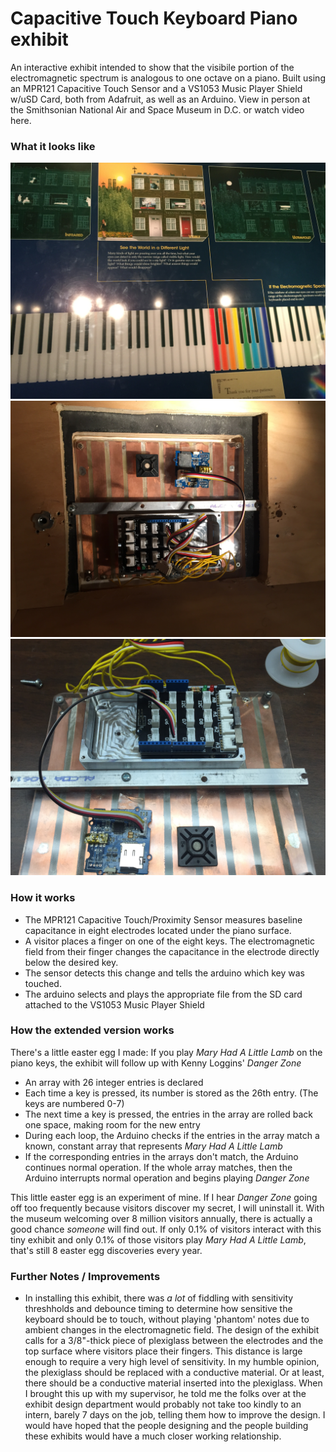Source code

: # Capacitive Touch Keyboard Piano exhibit
An interactive exhibit intended to show that the visibile portion of the electromagnetic spectrum is analogous to one octave on a piano. Built using an MPR121 Capacitive Touch Sensor and a VS1053 Music Player Shield w/uSD Card, both from Adafruit, as well as an Arduino. View in person at the Smithsonian National Air and Space Museum in D.C. or watch video here.

### What it looks like
![online](https://github.com/pjoneja/Portfolio/blob/master/Capacitive%20Touch%20Piano/IMG_0865.JPG)
![online](https://github.com/pjoneja/Portfolio/blob/master/Capacitive%20Touch%20Piano/IMG_0866.JPG)
![online](https://github.com/pjoneja/Portfolio/blob/master/Capacitive%20Touch%20Piano/IMG_0869.JPG)

### How it works
* The MPR121 Capacitive Touch/Proximity Sensor measures baseline capacitance in eight electrodes located under the piano surface.
* A visitor places a finger on one of the eight keys. The electromagnetic field from their finger changes the capacitance in the electrode directly below the desired key.
* The sensor detects this change and tells the arduino which key was touched.
* The arduino selects and plays the appropriate file from the SD card attached to the VS1053 Music Player Shield

### How the extended version works
There's a little easter egg I made: If you play *Mary Had A Little Lamb* on the piano keys, the exhibit will follow up with Kenny Loggins' *Danger Zone*
* An array with 26 integer entries is declared
* Each time a key is pressed, its number is stored as the 26th entry. (The keys are numbered 0-7)
* The next time a key is pressed, the entries in the array are rolled back one space, making room for the new entry
* During each loop, the Arduino checks if the entries in the array match a known, constant array that represents *Mary Had A Little Lamb*
* If the corresponding entries in the arrays don't match, the Arduino continues normal operation. If the whole array matches, then the Arduino interrupts normal operation and begins playing *Danger Zone*

This little easter egg is an experiment of mine. If I hear *Danger Zone* going off too frequently because visitors discover my secret, I will uninstall it.
With the museum welcoming over 8 million visitors annually, there is actually a good chance *someone* will find out. If only 0.1% of visitors interact with this tiny exhibit and only 0.1% of those visitors play *Mary Had A Little Lamb*, that's still 8 easter egg discoveries every year.

### Further Notes / Improvements
* In installing this exhibit, there was *a lot* of fiddling with sensitivity threshholds and debounce timing to determine how sensitive the keyboard should be to touch, without playing 'phantom' notes due to ambient changes in the electromagnetic field. The design of the exhibit calls for a 3/8"-thick piece of plexiglass between the electrodes and the top surface where visitors place their fingers. This distance is large enough to require a very high level of sensitivity. In my humble opinion, the plexiglass should be replaced with a conductive material. Or at least, there should be a conductive material inserted into the plexiglass. 
When I brought this up with my supervisor, he told me the folks over at the exhibit design department would probably not take too kindly to an intern, barely 7 days on the job, telling them how to improve the design. I would have hoped that the people designing and the people building these exhibits would have a much closer working relationship.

• • •

> [WHAT YOU NEED TO DO] Within the material, find all lines that hold the word "match" and show them.

> [SOLUTION TO THIS TASK]
* During each loop, the Arduino checks if the entries in the array match a known, constant array that represents *Mary Had A Little Lamb*
* If the corresponding entries in the arrays don't match, the Arduino continues normal operation. If the whole array matches, then the Arduino interrupts normal operation and begins playing *Danger Zone*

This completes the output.